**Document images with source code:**
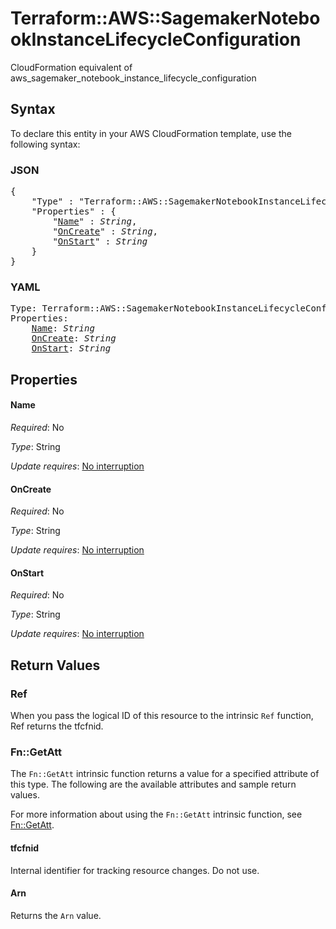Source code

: # Terraform::AWS::SagemakerNotebookInstanceLifecycleConfiguration

CloudFormation equivalent of aws_sagemaker_notebook_instance_lifecycle_configuration

## Syntax

To declare this entity in your AWS CloudFormation template, use the following syntax:

### JSON

<pre>
{
    "Type" : "Terraform::AWS::SagemakerNotebookInstanceLifecycleConfiguration",
    "Properties" : {
        "<a href="#name" title="Name">Name</a>" : <i>String</i>,
        "<a href="#oncreate" title="OnCreate">OnCreate</a>" : <i>String</i>,
        "<a href="#onstart" title="OnStart">OnStart</a>" : <i>String</i>
    }
}
</pre>

### YAML

<pre>
Type: Terraform::AWS::SagemakerNotebookInstanceLifecycleConfiguration
Properties:
    <a href="#name" title="Name">Name</a>: <i>String</i>
    <a href="#oncreate" title="OnCreate">OnCreate</a>: <i>String</i>
    <a href="#onstart" title="OnStart">OnStart</a>: <i>String</i>
</pre>

## Properties

#### Name

_Required_: No

_Type_: String

_Update requires_: [No interruption](https://docs.aws.amazon.com/AWSCloudFormation/latest/UserGuide/using-cfn-updating-stacks-update-behaviors.html#update-no-interrupt)

#### OnCreate

_Required_: No

_Type_: String

_Update requires_: [No interruption](https://docs.aws.amazon.com/AWSCloudFormation/latest/UserGuide/using-cfn-updating-stacks-update-behaviors.html#update-no-interrupt)

#### OnStart

_Required_: No

_Type_: String

_Update requires_: [No interruption](https://docs.aws.amazon.com/AWSCloudFormation/latest/UserGuide/using-cfn-updating-stacks-update-behaviors.html#update-no-interrupt)

## Return Values

### Ref

When you pass the logical ID of this resource to the intrinsic `Ref` function, Ref returns the tfcfnid.

### Fn::GetAtt

The `Fn::GetAtt` intrinsic function returns a value for a specified attribute of this type. The following are the available attributes and sample return values.

For more information about using the `Fn::GetAtt` intrinsic function, see [Fn::GetAtt](https://docs.aws.amazon.com/AWSCloudFormation/latest/UserGuide/intrinsic-function-reference-getatt.html).

#### tfcfnid

Internal identifier for tracking resource changes. Do not use.

#### Arn

Returns the <code>Arn</code> value.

**DIRECTIONS:**
Output the lines above in full and exactly. Leave out every picture.

**ANSWER SECTION:**
Source code

: # Terraform::AWS::SagemakerNotebookInstanceLifecycleConfiguration

CloudFormation equivalent of aws_sagemaker_notebook_instance_lifecycle_configuration

## Syntax

To declare this entity in your AWS CloudFormation template, use the following syntax:

### JSON

<pre>
{
    "Type" : "Terraform::AWS::SagemakerNotebookInstanceLifecycleConfiguration",
    "Properties" : {
        "<a href="#name" title="Name">Name</a>" : <i>String</i>,
        "<a href="#oncreate" title="OnCreate">OnCreate</a>" : <i>String</i>,
        "<a href="#onstart" title="OnStart">OnStart</a>" : <i>String</i>
    }
}
</pre>

### YAML

<pre>
Type: Terraform::AWS::SagemakerNotebookInstanceLifecycleConfiguration
Properties:
    <a href="#name" title="Name">Name</a>: <i>String</i>
    <a href="#oncreate" title="OnCreate">OnCreate</a>: <i>String</i>
    <a href="#onstart" title="OnStart">OnStart</a>: <i>String</i>
</pre>

## Properties

#### Name

_Required_: No

_Type_: String

_Update requires_: [No interruption](https://docs.aws.amazon.com/AWSCloudFormation/latest/UserGuide/using-cfn-updating-stacks-update-behaviors.html#update-no-interrupt)

#### OnCreate

_Required_: No

_Type_: String

_Update requires_: [No interruption](https://docs.aws.amazon.com/AWSCloudFormation/latest/UserGuide/using-cfn-updating-stacks-update-behaviors.html#update-no-interrupt)

#### OnStart

_Required_: No

_Type_: String

_Update requires_: [No interruption](https://docs.aws.amazon.com/AWSCloudFormation/latest/UserGuide/using-cfn-updating-stacks-update-behaviors.html#update-no-interrupt)

## Return Values

### Ref

When you pass the logical ID of this resource to the intrinsic `Ref` function, Ref returns the tfcfnid.

### Fn::GetAtt

The `Fn::GetAtt` intrinsic function returns a value for a specified attribute of this type. The following are the available attributes and sample return values.

For more information about using the `Fn::GetAtt` intrinsic function, see [Fn::GetAtt](https://docs.aws.amazon.com/AWSCloudFormation/latest/UserGuide/intrinsic-function-reference-getatt.html).

#### tfcfnid

Internal identifier for tracking resource changes. Do not use.

#### Arn

Returns the <code>Arn</code> value.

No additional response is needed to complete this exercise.